Courtesy of Abby Portman
The Meryl sandwich from Poppy Café & Market: marinated sardines with herb aioli, fennel, radicchio, olives, capers, arugula and a citrus salad
Consider it a preview of sandwiches to come: Poppy Café & Market
will start offering weekly takeout this Thursday, though not yet from its eventual home at 88 Oak Street.
Sisters Abby and Emily Portman's breakfast and lunch café is one of two food businesses planned for the former Chubby Muffin
spot in Burlington's Old North End, now operating as the Oak Street Cooperative
They will share the space with Maria Lara-Bregatta's Café Mamajuana
, operating at different times of the day and sharing a small market — allowing each business to have a presence while the other is open, the Portmans explained.
The co-op's founding members, including Emily Portman, Lara-Bregatta and Matt Cropp, co-executive director of the Vermont Employee Ownership Center, closed on the building about two weeks ago, Emily told Seven Days
"We're still kind of figuring out and finalizing plans," she said. "We want to be doing some light renovations and changes to the space, so our goal is to be opening around early September."
Courtesy of Abby Portman
Emily (left) and Abby Portman
In the meantime, Poppy will offer sandwiches for takeout from the Portmans' home around the corner on Manhattan Drive.
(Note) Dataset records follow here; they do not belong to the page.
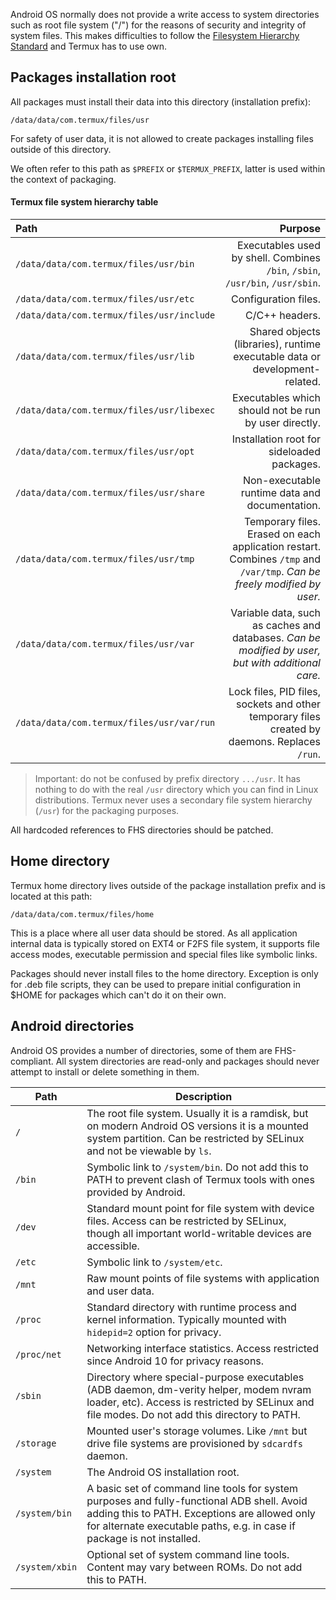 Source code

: Android OS normally does not provide a write access to system directories such as root file system ("/")
for the reasons of security and integrity of system files. This makes difficulties to follow the
[Filesystem Hierarchy Standard](https://en.wikipedia.org/wiki/Filesystem_Hierarchy_Standard) and Termux
has to use own.

## Packages installation root

All packages must install their data into this directory (installation prefix):
```
/data/data/com.termux/files/usr
```
For safety of user data, it is not allowed to create packages installing files outside of this directory.

We often refer to this path as `$PREFIX` or `$TERMUX_PREFIX`, latter is used within the context of packaging.

#### Termux file system hierarchy table

| Path                                                | Purpose             |
|:----------------------------------------------------|--------------------:|
|`/data/data/com.termux/files/usr/bin`                | Executables used by shell. Combines `/bin`, `/sbin`, `/usr/bin`, `/usr/sbin`.|
|`/data/data/com.termux/files/usr/etc`                | Configuration files.|
|`/data/data/com.termux/files/usr/include`            | C/C++ headers.|
|`/data/data/com.termux/files/usr/lib`                | Shared objects (libraries), runtime executable data or development-related.|
|`/data/data/com.termux/files/usr/libexec`            | Executables which should not be run by user directly.|
|`/data/data/com.termux/files/usr/opt`                | Installation root for sideloaded packages.|
|`/data/data/com.termux/files/usr/share`              | Non-executable runtime data and documentation.|
|`/data/data/com.termux/files/usr/tmp`                | Temporary files. Erased on each application restart. Combines `/tmp` and `/var/tmp`. *Can be freely modified by user.*|
|`/data/data/com.termux/files/usr/var`                | Variable data, such as caches and databases. *Can be modified by user, but with additional care.*|
|`/data/data/com.termux/files/usr/var/run`            | Lock files, PID files, sockets and other temporary files created by daemons. Replaces `/run`.|

> Important: do not be confused by prefix directory `.../usr`. It has nothing to do with the real `/usr`
directory which you can find in Linux distributions. Termux never uses a secondary file system hierarchy
(`/usr`) for the packaging purposes.

All hardcoded references to FHS directories should be patched.

## Home directory

Termux home directory lives outside of the package installation prefix and is located at this path:
```
/data/data/com.termux/files/home
```

This is a place where all user data should be stored. As all application internal data is typically stored
on EXT4 or F2FS file system, it supports file access modes, executable permission and special files like
symbolic links.

Packages should never install files to the home directory. Exception is only for .deb file scripts, they
can be used to prepare initial configuration in $HOME for packages which can't do it on their own.

## Android directories

Android OS provides a number of directories, some of them are FHS-compliant. All system directories are
read-only and packages should never attempt to install or delete something in them.

| Path | Description                                       |
|------|---------------------------------------------------|
|`/`   | The root file system. Usually it is a ramdisk, but on modern Android OS versions it is a mounted system partition. Can be restricted by SELinux and not be viewable by `ls`.|
|`/bin`| Symbolic link to `/system/bin`. Do not add this to PATH to prevent clash of Termux tools with ones provided by Android.|
|`/dev`| Standard mount point for file system with device files. Access can be restricted by SELinux, though all important world-writable devices are accessible.|
|`/etc`| Symbolic link to `/system/etc`.|
|`/mnt`| Raw mount points of file systems with application and user data.|
|`/proc`| Standard directory with runtime process and kernel information. Typically mounted with `hidepid=2` option for privacy.|
|`/proc/net`| Networking interface statistics. Access restricted since Android 10 for privacy reasons.|
|`/sbin`| Directory where special-purpose executables (ADB daemon, dm-verity helper, modem nvram loader, etc). Access is restricted by SELinux and file modes. Do not add this directory to PATH.|
|`/storage`| Mounted user's storage volumes. Like `/mnt` but drive file systems are provisioned by `sdcardfs` daemon.|
|`/system`| The Android OS installation root.|
|`/system/bin`| A basic set of command line tools for system purposes and fully-functional ADB shell. Avoid adding this to PATH. Exceptions are allowed only for alternate executable paths, e.g. in case if package is not installed.|
|`/system/xbin`| Optional set of system command line tools. Content may vary between ROMs. Do not add this to PATH.|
Each week will feature both a veggie and a meat option, with limited numbers available for pre-order online
on Wednesday for pickup the next day.
"In terms of style, it's really kind of veg-forward, trying to utilize local, seasonal ingredients to the greatest extent possible," Emily said. "We just want to do creative flavor combinations, taking inspiration from different cuisines that Abby and I really like."
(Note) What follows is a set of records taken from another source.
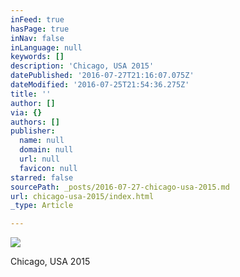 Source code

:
 ```yaml
---
inFeed: true
hasPage: true
inNav: false
inLanguage: null
keywords: []
description: 'Chicago, USA 2015'
datePublished: '2016-07-27T21:16:07.075Z'
dateModified: '2016-07-25T21:54:36.275Z'
title: ''
author: []
via: {}
authors: []
publisher:
  name: null
  domain: null
  url: null
  favicon: null
starred: false
sourcePath: _posts/2016-07-27-chicago-usa-2015.md
url: chicago-usa-2015/index.html
_type: Article

---
```

![](https://the-grid-user-content.s3-us-west-2.amazonaws.com/ef516211-3a33-498e-8032-cf6e756060a7.jpg)

Chicago, USA 2015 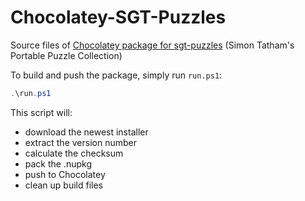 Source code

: # Chocolatey-SGT-Puzzles
Source files of [Chocolatey package for sgt-puzzles](https://community.chocolatey.org/packages/sgt-puzzles) (Simon Tatham's Portable Puzzle Collection)

To build and push the package, simply run `run.ps1`:
```powershell
.\run.ps1
```

This script will:
- download the newest installer
- extract the version number
- calculate the checksum
- pack the .nupkg
- push to Chocolatey
- clean up build files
The first week's options include the Brocc Point — roasted broccoli, crispy tofu, peanut-miso sauce, chili aioli and a radish-cilantro slaw with peanuts, scallions, pickled broccoli stems and lime on a roll; and the Auntie Sue, with turkey, bacon, provolone, horseradish mayo, radicchio, arugula, parsley and scallions on sliced polenta bread.
"We want to use this to spread the type of food we want to cook when we're in the space," Abby said. "We'll probably be growing and expanding the types of food we're offering — things like salads and different snack options. But right now we're just going to stick with sandwiches and let people see the flavors we like to cook with."
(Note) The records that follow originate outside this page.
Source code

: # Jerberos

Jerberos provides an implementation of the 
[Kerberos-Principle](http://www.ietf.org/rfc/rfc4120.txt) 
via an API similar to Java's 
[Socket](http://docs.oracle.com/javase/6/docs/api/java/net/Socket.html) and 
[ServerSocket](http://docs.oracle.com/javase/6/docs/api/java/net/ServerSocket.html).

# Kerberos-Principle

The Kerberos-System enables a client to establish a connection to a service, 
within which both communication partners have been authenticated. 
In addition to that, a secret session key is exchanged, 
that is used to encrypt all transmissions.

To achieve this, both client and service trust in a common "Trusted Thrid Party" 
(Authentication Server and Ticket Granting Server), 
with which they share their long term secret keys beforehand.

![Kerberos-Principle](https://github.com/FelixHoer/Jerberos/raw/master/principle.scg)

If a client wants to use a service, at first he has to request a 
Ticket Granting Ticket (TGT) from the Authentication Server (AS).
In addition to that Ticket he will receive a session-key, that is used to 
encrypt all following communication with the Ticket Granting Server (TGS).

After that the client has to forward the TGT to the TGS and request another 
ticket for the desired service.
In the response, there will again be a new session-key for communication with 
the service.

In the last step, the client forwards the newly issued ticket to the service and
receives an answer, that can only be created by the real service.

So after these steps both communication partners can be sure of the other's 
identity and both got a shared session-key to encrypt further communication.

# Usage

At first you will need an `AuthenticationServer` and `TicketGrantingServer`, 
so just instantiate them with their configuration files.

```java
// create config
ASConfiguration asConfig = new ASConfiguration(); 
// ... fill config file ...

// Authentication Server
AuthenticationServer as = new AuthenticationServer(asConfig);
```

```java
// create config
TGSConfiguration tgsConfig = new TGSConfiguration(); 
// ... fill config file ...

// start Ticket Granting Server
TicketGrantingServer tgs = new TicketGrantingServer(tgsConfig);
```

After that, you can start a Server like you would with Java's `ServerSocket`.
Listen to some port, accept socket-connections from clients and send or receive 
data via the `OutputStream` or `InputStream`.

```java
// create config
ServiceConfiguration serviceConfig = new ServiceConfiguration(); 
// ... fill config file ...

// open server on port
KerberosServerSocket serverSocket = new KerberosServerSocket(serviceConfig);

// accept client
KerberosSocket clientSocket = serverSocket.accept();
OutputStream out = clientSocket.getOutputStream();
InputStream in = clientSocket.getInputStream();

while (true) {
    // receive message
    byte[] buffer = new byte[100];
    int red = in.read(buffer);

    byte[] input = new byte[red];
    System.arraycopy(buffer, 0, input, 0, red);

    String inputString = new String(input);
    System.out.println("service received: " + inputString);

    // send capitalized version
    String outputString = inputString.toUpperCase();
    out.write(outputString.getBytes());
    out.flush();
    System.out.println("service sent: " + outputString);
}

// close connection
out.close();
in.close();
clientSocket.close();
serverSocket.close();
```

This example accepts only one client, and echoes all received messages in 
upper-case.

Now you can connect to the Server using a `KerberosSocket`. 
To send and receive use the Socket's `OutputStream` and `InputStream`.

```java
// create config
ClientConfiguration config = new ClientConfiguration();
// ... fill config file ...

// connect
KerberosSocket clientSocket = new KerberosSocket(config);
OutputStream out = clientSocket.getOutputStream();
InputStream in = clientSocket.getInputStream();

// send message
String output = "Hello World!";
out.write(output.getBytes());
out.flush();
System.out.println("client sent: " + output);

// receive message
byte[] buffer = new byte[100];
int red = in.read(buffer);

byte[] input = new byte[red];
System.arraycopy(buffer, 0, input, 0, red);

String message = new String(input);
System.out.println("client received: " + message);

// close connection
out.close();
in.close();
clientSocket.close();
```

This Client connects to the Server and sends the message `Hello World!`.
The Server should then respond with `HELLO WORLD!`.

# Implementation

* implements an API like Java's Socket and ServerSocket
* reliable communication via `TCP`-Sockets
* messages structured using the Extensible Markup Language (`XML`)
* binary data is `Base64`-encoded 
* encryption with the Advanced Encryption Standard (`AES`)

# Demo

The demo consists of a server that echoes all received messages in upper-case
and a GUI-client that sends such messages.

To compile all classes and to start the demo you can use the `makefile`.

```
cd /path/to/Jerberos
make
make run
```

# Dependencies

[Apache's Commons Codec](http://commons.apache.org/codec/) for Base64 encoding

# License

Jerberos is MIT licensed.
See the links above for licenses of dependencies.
While the pop-up is takeout only, the Portmans are encouraging customers to picnic in nearby Roosevelt Park
. They hope to set up seating in an orchard across the street from their house at some point this summer, too.
Introducing themselves to the community with takeout is the sisters' way of "testing the waters," Emily explained. Due to the pandemic, they'll operate the business on their own without additional employees to start — allowing them to remain nimble and pivot if need be.
"[We're] very thankful for the sandwiches in this town that have kept us well fed and inspired," Abby said. "We are just excited to be in the mix."